Vivian Gornick riconosce la rabbia erotica come energia per esistere, per offrirsi attenzione, per prendersi cura di sé e delle altre. Con una prosa ironica e dolcemente pungente, l’autrice ricorda a sé e scrive storie di donne in via di liberazione dai mariti distrattamente violenti, dalla cultura maschilista e aggressiva, dai vicini ignoranti e arroganti.
I legami sono feroci perché vivi. Essi creano una intimità pedagogica: gli sguardi, le parole ascoltate, i fatti vissuti ampliano la coscienza del presente. “Qui una delle due di questo legame ci muore, pensai quel pomeriggio” (p.110).

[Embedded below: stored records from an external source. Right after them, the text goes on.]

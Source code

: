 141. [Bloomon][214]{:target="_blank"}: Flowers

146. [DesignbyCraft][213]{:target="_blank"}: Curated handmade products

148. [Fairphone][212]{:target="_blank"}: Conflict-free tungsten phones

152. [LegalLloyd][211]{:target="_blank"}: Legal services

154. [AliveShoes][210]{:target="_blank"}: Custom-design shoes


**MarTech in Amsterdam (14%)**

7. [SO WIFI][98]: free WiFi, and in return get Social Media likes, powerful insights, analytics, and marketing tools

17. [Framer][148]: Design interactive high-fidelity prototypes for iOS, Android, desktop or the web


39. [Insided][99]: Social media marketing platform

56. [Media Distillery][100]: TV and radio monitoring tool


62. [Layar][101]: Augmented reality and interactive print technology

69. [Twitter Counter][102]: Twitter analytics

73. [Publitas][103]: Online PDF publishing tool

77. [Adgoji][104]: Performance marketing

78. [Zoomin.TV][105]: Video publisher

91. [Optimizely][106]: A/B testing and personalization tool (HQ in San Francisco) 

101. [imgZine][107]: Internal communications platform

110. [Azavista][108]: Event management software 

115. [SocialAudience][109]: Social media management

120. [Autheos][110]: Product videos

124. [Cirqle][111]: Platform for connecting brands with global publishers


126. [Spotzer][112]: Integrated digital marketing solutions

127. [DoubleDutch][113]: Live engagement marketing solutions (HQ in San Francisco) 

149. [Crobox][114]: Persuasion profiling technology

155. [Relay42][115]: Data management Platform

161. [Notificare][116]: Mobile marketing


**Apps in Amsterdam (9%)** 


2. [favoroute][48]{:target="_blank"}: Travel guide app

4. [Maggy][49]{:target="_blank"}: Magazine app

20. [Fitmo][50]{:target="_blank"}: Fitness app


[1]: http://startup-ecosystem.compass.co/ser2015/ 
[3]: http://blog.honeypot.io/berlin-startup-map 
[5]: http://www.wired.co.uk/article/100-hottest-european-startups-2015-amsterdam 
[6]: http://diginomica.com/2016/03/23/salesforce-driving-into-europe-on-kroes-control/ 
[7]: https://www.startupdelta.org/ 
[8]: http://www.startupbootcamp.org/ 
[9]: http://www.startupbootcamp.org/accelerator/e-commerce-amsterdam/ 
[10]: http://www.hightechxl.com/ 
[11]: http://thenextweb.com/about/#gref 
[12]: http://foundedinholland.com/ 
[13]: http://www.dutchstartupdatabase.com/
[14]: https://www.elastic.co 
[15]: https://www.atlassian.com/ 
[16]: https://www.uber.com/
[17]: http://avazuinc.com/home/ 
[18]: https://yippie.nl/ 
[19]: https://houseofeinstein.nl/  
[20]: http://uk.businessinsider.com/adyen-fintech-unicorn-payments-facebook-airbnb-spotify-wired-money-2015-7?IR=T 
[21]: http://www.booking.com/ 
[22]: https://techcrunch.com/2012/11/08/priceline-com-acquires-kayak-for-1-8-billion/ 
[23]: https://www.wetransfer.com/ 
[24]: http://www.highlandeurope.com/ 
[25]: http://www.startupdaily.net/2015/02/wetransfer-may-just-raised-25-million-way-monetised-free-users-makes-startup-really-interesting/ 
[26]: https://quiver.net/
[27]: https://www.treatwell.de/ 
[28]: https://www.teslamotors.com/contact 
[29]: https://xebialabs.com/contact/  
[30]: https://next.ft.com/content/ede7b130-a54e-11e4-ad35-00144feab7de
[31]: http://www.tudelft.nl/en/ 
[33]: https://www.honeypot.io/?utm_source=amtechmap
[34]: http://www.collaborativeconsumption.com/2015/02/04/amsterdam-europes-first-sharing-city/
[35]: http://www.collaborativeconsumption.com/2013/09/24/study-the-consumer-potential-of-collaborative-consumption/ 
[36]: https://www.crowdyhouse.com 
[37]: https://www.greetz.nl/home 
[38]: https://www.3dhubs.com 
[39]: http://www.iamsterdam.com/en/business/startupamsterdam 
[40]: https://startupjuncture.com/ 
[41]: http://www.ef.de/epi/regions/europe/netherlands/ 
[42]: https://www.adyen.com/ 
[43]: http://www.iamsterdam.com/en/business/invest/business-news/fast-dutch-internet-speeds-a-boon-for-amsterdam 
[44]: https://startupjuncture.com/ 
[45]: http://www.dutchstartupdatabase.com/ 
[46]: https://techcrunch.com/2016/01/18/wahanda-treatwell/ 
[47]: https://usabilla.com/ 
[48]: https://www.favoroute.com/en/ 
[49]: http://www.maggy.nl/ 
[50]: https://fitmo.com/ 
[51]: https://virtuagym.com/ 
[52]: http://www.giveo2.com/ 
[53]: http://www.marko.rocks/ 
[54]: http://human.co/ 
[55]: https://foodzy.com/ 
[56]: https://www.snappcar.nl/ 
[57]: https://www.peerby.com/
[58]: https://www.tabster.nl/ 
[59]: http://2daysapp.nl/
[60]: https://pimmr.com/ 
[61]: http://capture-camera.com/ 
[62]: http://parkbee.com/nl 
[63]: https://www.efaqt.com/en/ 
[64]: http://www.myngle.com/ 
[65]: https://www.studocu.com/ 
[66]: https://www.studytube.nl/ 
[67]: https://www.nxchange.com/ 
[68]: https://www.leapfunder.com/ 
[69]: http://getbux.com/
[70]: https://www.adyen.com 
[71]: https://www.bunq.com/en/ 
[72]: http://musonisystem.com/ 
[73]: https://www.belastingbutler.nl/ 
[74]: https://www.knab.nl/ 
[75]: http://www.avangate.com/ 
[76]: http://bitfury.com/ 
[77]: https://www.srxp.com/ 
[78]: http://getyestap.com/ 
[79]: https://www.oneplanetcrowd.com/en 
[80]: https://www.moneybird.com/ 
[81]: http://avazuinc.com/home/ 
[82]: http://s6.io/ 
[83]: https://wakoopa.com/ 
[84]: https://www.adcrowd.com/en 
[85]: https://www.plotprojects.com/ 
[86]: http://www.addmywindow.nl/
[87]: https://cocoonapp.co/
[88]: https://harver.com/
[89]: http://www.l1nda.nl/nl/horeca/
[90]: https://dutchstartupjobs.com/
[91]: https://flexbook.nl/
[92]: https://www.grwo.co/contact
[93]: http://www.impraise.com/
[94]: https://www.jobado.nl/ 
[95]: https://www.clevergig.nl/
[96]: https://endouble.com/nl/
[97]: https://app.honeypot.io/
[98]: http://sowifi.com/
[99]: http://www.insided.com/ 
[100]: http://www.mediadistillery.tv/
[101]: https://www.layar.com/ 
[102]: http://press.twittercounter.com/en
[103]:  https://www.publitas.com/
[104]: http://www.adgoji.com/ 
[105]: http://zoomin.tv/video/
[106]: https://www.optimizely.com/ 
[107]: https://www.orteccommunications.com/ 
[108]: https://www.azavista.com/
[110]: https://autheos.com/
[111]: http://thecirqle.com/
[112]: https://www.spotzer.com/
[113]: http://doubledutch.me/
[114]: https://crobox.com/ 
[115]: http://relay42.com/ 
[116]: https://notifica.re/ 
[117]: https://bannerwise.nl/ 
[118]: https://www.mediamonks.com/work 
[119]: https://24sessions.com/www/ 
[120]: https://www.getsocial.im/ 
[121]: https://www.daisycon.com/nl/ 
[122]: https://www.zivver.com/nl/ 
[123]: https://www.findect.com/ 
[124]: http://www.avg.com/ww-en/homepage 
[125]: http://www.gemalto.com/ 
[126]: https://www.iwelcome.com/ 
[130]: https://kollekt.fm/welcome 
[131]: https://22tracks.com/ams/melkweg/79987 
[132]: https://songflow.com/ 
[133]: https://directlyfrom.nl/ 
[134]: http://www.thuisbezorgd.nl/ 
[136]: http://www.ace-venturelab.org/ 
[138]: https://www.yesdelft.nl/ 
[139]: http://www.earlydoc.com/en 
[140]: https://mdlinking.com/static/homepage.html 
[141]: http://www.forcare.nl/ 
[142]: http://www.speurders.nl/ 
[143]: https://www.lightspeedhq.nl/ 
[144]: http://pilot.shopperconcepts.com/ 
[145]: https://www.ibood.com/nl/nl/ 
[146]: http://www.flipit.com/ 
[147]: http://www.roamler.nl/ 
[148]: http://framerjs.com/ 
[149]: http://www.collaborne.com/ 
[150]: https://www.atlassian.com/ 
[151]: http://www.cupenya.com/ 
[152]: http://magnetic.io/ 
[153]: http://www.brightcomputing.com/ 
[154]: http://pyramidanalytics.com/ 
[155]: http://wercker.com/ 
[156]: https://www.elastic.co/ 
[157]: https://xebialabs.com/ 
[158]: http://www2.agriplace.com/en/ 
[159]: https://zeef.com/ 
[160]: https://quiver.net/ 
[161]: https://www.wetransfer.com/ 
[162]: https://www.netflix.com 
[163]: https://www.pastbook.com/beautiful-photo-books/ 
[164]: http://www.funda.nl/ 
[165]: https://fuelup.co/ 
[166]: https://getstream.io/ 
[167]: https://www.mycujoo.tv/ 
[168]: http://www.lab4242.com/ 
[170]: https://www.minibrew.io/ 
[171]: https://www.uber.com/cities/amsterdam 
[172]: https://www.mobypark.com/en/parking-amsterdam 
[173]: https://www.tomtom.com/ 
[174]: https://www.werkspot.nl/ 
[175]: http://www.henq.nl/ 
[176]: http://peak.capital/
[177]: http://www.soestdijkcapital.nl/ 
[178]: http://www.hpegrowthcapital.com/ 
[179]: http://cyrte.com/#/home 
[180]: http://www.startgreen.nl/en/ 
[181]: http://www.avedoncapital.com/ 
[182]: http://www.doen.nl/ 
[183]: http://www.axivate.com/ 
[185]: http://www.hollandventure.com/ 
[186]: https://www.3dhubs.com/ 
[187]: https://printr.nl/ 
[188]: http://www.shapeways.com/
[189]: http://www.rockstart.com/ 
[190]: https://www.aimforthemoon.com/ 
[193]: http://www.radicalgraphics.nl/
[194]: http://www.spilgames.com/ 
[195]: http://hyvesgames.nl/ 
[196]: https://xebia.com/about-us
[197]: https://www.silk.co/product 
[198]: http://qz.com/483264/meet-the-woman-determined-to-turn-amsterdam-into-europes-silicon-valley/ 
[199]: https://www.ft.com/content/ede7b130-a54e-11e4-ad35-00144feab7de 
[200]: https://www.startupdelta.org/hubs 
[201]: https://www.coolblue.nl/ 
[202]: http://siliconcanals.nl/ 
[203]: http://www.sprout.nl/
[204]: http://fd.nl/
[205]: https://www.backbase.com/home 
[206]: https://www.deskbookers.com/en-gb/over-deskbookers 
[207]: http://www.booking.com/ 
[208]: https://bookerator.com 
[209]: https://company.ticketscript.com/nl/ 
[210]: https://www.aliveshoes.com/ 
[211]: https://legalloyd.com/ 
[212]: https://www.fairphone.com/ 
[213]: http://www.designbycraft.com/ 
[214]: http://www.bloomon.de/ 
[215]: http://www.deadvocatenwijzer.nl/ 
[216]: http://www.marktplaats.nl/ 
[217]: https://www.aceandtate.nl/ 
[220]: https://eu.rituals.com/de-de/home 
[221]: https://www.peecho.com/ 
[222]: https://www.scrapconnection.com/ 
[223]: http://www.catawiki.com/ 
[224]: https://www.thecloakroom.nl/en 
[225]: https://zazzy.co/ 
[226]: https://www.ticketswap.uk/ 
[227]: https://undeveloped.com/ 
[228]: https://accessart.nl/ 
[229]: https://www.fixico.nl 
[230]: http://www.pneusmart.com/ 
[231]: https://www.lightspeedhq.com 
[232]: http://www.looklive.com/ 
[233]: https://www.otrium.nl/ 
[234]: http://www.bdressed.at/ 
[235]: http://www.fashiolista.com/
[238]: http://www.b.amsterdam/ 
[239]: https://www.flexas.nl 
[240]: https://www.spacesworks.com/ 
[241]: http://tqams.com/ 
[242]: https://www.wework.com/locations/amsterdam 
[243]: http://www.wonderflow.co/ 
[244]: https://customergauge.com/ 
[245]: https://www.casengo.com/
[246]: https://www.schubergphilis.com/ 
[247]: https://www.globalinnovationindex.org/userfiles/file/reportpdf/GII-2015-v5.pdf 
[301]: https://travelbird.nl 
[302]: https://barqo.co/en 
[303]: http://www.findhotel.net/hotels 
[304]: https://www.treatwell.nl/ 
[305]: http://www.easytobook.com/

È solo attraverso la relazione con la propria madre che si procede verso la coscienza e la conoscenza di sé e dell’alterità, anche attraverso gli ordini perentori: “i figli non vogliono bene ai genitori come a miei tempi”. “Tu sei mia figlia. Sei forte. Devi essere forte”. Questa madre tiene sotto controllo il dolore ed è “una cuoca di una competenza noiosa, puliva con la furia di un turbine, lavava come in preda al demonio.”(p.21)
Il delle donne esprime sempre la storia dell’attaccamento fra madre e figlia. La violenza è povertà, l’odio è difesa, il racconto è un antidoto alla paura, sì, “bisogna lasciarla vivere, l’infelicità, perché possa succedere qualcosa.” (p.38)
“Pensa come sarebbe bello se… immagina che…”: è un esercizio di sopravvivenza, è un modo per farsi compagnia e diviene uno strumento di libertà per ognuna di noi.